Last night I caught “The Dead Pool,” the final episode in the Dirty Harry series, on cable. It was really shockingly bad, inferior to your average episode of Law and Order. But it did make me realize that we’ve really progressed in the art of filming gunfights. The bad guys’ gunfighting style in “The Dead Pool” is sequential. One guy opens fire at Harry, who’s hiding behind a car or something, and empties his Uzi. When the bad guy stops firing, Harry stands up and blows his head off. Now, you would think this would be a perfect opportunity for another bad guy to open fire on Harry, but that guy usually politely waits for Harry to crouch back down behind the car before pulling the trigger.

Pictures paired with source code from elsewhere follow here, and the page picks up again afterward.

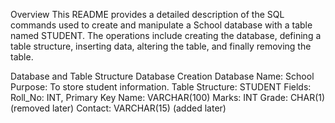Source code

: Overview
This README provides a detailed description of the SQL commands used to create and manipulate a School database with a table named STUDENT. The operations include creating the database, defining a table structure, inserting data, altering the table, and finally removing the table.

Database and Table Structure
Database Creation
Database Name: School
Purpose: To store student information.
Table Structure: STUDENT
Fields:
Roll_No: INT, Primary Key
Name: VARCHAR(100)
Marks: INT
Grade: CHAR(1) (removed later)
Contact: VARCHAR(15) (added later)
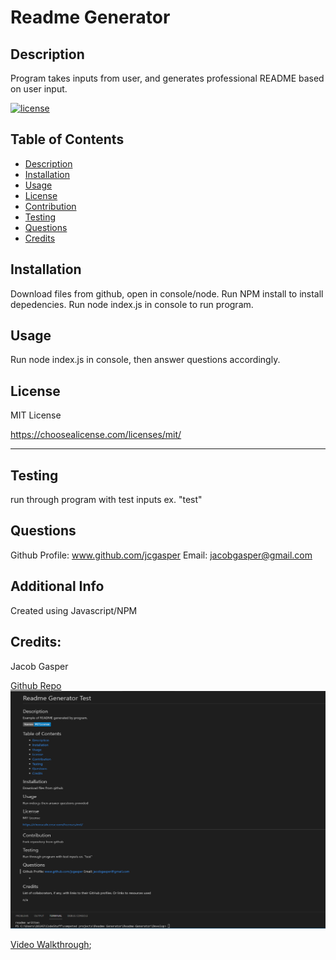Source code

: # Readme Generator
  ## Description

  Program takes inputs from user, and generates professional README based on user input.
  
  
  [![license](https://img.shields.io/badge/license-MITLicense-blue)](https://shields.io)
  
  ## Table of Contents 
  
  
  - [Description](#description)
  - [Installation](#installation)
  - [Usage](#usage)
  - [License](#license)
  - [Contribution](#contribution)
  - [Testing](#testing)
  - [Questions](#questions)
  - [Credits](#credits)
  
  
  ## Installation
  Download files from github, open in console/node. Run NPM install to install depedencies. Run node index.js in console to run program.
  
  ## Usage
  Run node index.js in console, then answer questions accordingly.




  ## License
  MIT License

  https://choosealicense.com/licenses/mit/


  ---
  
  

  ## Testing
  run through program with test inputs ex. "test"  

  ## Questions
  Github Profile: www.github.com/jcgasper
  Email: jacobgasper@gmail.com

 
  ## Additional Info
  Created using Javascript/NPM

  ## Credits:

  Jacob Gasper

  [Github Repo](https://github.com/jcgasper/Readme-Generator "Github Repo")
  ![Screenshot](img/reademescreenshot.png "Screenshot")

  [Video Walkthrough](https://drive.google.com/file/d/1o9IlN-_vgdVahuA1Yug1mf1I02zIcttb/view "Video walkthrough");



 

  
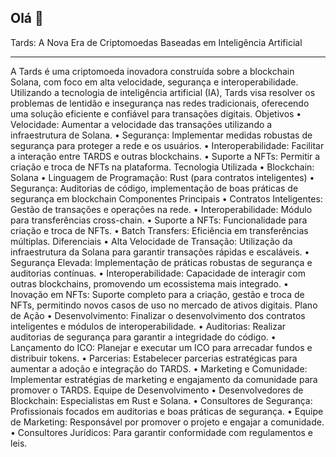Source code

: ## Olá 👋

 Tards: A Nova Era de Criptomoedas Baseadas em Inteligência Artificial

---

A Tards é uma criptomoeda inovadora construída sobre a blockchain Solana, com foco em alta velocidade, segurança e interoperabilidade. Utilizando a tecnologia de inteligência artificial (IA), Tards visa resolver os problemas de lentidão e insegurança nas redes tradicionais, oferecendo uma solução eficiente e confiável para transações digitais.
Objetivos
•	Velocidade: Aumentar a velocidade das transações utilizando a infraestrutura de Solana.
•	Segurança: Implementar medidas robustas de segurança para proteger a rede e os usuários.
•	Interoperabilidade: Facilitar a interação entre TARDS e outras blockchains.
•	Suporte a NFTs: Permitir a criação e troca de NFTs na plataforma.
 Tecnologia Utilizada
•	Blockchain: Solana
•	Linguagem de Programação: Rust (para contratos inteligentes)
•	Segurança: Auditorias de código, implementação de boas práticas de segurança em blockchain
 Componentes Principais
•	Contratos Inteligentes: Gestão de transações e operações na rede.
•	Interoperabilidade: Módulo para transferências cross-chain.
•	Suporte a NFTs: Funcionalidade para criação e troca de NFTs.
•	Batch Transfers: Eficiência em transferências múltiplas.
 Diferenciais
•	Alta Velocidade de Transação: Utilização da infraestrutura da Solana para garantir transações rápidas e escaláveis.
•	Segurança Elevada: Implementação de práticas robustas de segurança e auditorias contínuas.
•	Interoperabilidade: Capacidade de interagir com outras blockchains, promovendo um ecossistema mais integrado.
•	Inovação em NFTs: Suporte completo para a criação, gestão e troca de NFTs, permitindo novos casos de uso no mercado de ativos digitais.
 Plano de Ação
•	Desenvolvimento: Finalizar o desenvolvimento dos contratos inteligentes e módulos de interoperabilidade.
•	Auditorias: Realizar auditorias de segurança para garantir a integridade do código.
•	Lançamento do ICO: Planejar e executar um ICO para arrecadar fundos e distribuir tokens.
•	Parcerias: Estabelecer parcerias estratégicas para aumentar a adoção e integração do TARDS.
•	Marketing e Comunidade: Implementar estratégias de marketing e engajamento da comunidade para promover o TARDS.
 Equipe de Desenvolvimento
•	Desenvolvedores de Blockchain: Especialistas em Rust e Solana.
•	Consultores de Segurança: Profissionais focados em auditorias e boas práticas de segurança.
•	Equipe de Marketing: Responsável por promover o projeto e engajar a comunidade.
•	Consultores Jurídicos: Para garantir conformidade com regulamentos e leis.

Now, as anyone who’s ever been in a gunfight with members of the Italian Mafia knows, this is not how real gunplay occurs. What I described above was almost every gunfight filmed in the 1970s and 80s, but you never see it anymore. These days, gunfights are insane for a totally different set of reasons — the hero is usually opening fire on the villains while he leaps through a burning helicopter before landing on his motorcycle — but in a certain sense they are more realistic. The bad guys are not complete morons who exist simply to be cannon fodder. And this means that there was a generation of gunfight choreographers who really sat down and said, “Everything we’ve done up until now is shit. How do we make gunfights real?” And you’ve got to give them credit.
“The Dead Pool” is terrible.
I typed “The Dead Pool” and sneezed really fuckin’ hard. Typed it again and nothing happened. Shucks.